Staff cuts and flat budgets have left the forests increasingly short of skills needed for safeguarding and harvesting trees, granting grazing rights and providing recreation facilities for visitors. But instead of trying to make ends meet by putting longtime, highly skilled employees out of their jobs, or simply by doing less, or hiring private firms to fill in, forests in California are turning loose their own employees to become itinerant businesspeople. Employees in the Forest Service's Pacific Southwest Region (Region 5) are becoming internal entrepreneurs plying their services for a fee across the 18 national forests in California-and sometimes beyond.
These new enterprises are similar to the mostly administrative reimbursable services offered by agencies for years and the franchises created by six departments to sell everything from employee health and human resources assistance to data centers and acquisition help across government. What's different about these enterprises is that the Forest Service allows individual employees to form them and that they expand the internal entrepreneuring concept from back-office and support services to the core work of the agency. As federal agencies follow industry's lead by shedding all but their core or inherently governmental functions, enterprises offer a new way of accomplishing that work. The enterprise experiment is bringing to fruition government theorists' predictions of the demise of "full-time forever" employment and the rise of floating, flexible freelancers.
The internal enterprises allow Region 5 forests to complete vital projects without further burdening already overtaxed regular employees and without adding expensive full-time staff. The existence of enterprises also has helped improve cost accounting across the region, as well as saved jobs and boosted morale and business skills among new business owners.
The advent of enterprising has kicked off a cascade of cost-consciousness, an important achievement in an agency whose poor financial management won it a place on the General Accounting Office's 1999 high-risk list. Responsible for covering all salary and overhead costs of their businesses, enterprisers are deeply aware of costs and often negotiate hard with other agency organizations for price cuts or service improvements. That bargaining prods other operations to cut their prices or improve the quality of the services the enterprises get from them.
Forest managers seeking to hire enterprises gulp hard upon hearing their fees, often their first encounter with the true hourly cost of labor in government. But once the shock wears off, they become conscious of the high cost of full-time employees and begin considering better ways to use staff. "Using enterprises, [forest supervisors get] projects completed instead of maintaining a workforce they don't need or that is outdated," says Kathleen Wolcott, who runs the internal bank that helps finance all 18 Region 5 enterprises.
Most enterprises went into business in the summer of 1998, and the majority of them more than covered costs in their first year of operation.

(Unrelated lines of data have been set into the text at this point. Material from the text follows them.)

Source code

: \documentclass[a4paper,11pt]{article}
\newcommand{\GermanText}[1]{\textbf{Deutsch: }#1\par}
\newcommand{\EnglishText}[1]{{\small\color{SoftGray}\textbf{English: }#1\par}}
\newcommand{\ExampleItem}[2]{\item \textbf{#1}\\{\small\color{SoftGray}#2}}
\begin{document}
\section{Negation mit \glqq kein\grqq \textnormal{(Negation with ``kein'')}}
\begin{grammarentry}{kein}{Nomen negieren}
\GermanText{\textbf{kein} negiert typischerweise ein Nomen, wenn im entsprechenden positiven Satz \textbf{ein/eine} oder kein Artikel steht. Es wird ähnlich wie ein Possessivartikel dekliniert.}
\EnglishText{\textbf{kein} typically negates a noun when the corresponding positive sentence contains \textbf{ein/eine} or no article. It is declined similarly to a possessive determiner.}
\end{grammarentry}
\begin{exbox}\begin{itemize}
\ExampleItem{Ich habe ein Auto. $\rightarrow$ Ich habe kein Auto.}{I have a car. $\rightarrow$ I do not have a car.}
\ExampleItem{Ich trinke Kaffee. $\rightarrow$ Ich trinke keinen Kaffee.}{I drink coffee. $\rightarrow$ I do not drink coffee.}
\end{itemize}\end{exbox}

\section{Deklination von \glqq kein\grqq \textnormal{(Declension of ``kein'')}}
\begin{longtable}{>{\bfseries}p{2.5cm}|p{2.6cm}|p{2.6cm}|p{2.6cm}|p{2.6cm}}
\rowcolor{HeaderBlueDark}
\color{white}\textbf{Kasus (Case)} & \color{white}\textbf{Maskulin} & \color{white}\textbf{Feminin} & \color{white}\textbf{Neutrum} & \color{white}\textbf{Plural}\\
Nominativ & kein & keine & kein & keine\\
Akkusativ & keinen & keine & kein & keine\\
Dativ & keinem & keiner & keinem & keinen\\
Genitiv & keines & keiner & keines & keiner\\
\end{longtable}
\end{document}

The enterprise experiment's success has caught the attention of agency executives, and Forest Service Chief Operating Officer Phil Janik says it will be expanded. "We're definitely looking at the possibility of expanding to Region 6 [the Pacific Northwest]" next year, says Janik.

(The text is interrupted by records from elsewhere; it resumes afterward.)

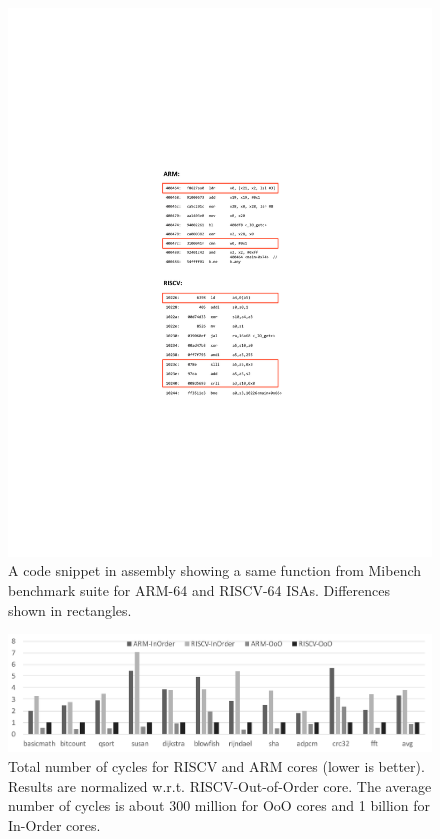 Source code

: \begin{figure}[]
	\centering
	\includegraphics[width=0.8\columnwidth]{figures/code.pdf}
	\caption{A code snippet in assembly showing a same function from Mibench benchmark suite for ARM-64 and RISCV-64 ISAs. Differences shown in rectangles.}
	\label{fig:code}
\end{figure} 

\begin{figure}[htb]
	\centering
	\includegraphics[width=1.9\columnwidth]{figures/cyc.pdf}
	\caption{Total number of cycles for RISCV and ARM cores (lower is better). Results are normalized w.r.t. RISCV-Out-of-Order core. The average number of cycles is about 300 million for OoO cores and 1 billion for In-Order cores.}
	\label{fig:totCyc}
\end{figure}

Janik's predecessor, former Forest Service COO Francis Pandolfi, was an early advocate and remains an enthusiastic supporter of enterprises. "Enterprising goes a long way toward the goal of doing more with less," he says. "It should become a model throughout government. It emulates some of the best and most effective things in the private sector."
The Mother of Enterprise
Necessity was the mother of innovation at the Forest Service. Established in 1905, the agency manages 192 million acres in 155 national forests and 20 grasslands in 44 states, the Virgin Islands and Puerto Rico. Its holdings are 9 percent of the nation's total surface area and 29 percent of all federal lands. Since the 1950s, the Forest Service's chief function has been to oversee the harvesting of timber on national forests. But environmental laws enacted in the 1960s and 1970s have shifted the agency toward a new emphasis on protecting and managing ecosystems. The change has altered the way forests are managed, the makeup of the workforce, and the size and content of the workload. For example, timber sales, once the source of 90 percent of forest receipts outside appropriations, fell 55 percent from fiscal 1992 to 1997. At the same time, recreational visits to the forests rose nearly 36 percent. On Sept. 30, the Clinton administration proposed new forest management rules formally recognizing the shift toward ecosystem management and away from timber production.

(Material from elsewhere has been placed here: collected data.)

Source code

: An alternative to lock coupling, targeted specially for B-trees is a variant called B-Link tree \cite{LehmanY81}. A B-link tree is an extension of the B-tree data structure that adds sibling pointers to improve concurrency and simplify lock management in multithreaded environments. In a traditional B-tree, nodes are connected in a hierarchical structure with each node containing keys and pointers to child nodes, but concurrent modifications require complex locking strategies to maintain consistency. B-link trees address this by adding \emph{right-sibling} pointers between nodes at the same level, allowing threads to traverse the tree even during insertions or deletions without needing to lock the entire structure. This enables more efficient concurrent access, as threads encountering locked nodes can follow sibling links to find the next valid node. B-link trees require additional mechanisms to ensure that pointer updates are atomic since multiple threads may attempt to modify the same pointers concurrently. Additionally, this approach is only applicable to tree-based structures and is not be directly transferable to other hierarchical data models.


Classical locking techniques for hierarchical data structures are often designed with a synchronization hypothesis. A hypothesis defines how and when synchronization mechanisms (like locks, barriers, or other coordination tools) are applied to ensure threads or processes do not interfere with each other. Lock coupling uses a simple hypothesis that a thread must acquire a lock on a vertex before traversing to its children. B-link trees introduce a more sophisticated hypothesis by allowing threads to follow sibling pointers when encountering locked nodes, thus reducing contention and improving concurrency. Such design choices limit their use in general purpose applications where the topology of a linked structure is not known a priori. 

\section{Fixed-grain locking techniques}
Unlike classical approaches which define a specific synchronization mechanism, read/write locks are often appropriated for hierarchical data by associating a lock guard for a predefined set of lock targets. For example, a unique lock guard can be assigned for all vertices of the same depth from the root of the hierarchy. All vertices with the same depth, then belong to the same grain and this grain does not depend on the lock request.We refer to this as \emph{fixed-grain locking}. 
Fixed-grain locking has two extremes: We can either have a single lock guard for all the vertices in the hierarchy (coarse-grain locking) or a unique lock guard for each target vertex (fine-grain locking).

Against that background came staff reductions of 25 percent since 1992 and budgets that have remained flat or fallen when inflation is taken into account. "I've been here for four years and each year we've gotten $1 million less than the year before," says Margaret Boland, deputy forest supervisor of the 1.8 million-acre Los Padres National Forest, which is 50 miles north of Los Angeles. "In 1995, the forest's appropriation was $16 million, now it's $13 million. Staffing was reduced probably by about 20 percent from 1995 to 1999; we now have about 200 people."
The mission shift, downsizing and budget constraints have brought forest employees new roles and more work. Managers accustomed to having one or more experts in every field in every forest now are asking employees to wear several hats, reducing the time and expertise they can devote to any one task.
To catch the work and skills falling through the cracks, managers need a flexible workforce of highly skilled people who don't have to be fully employed by just one cash-strapped forest. "The shift in Forest Service emphasis and program mix promotes the enterprising idea," says David Radloff, chief of reinventing government efforts at the Forest Service. "It gets you out of thinking, 'person A works for person X,' to thinking, 'A has skills needed in three different places, so let's get him out from under X and let the market match them up and move them and let the people who need A pay for him.'"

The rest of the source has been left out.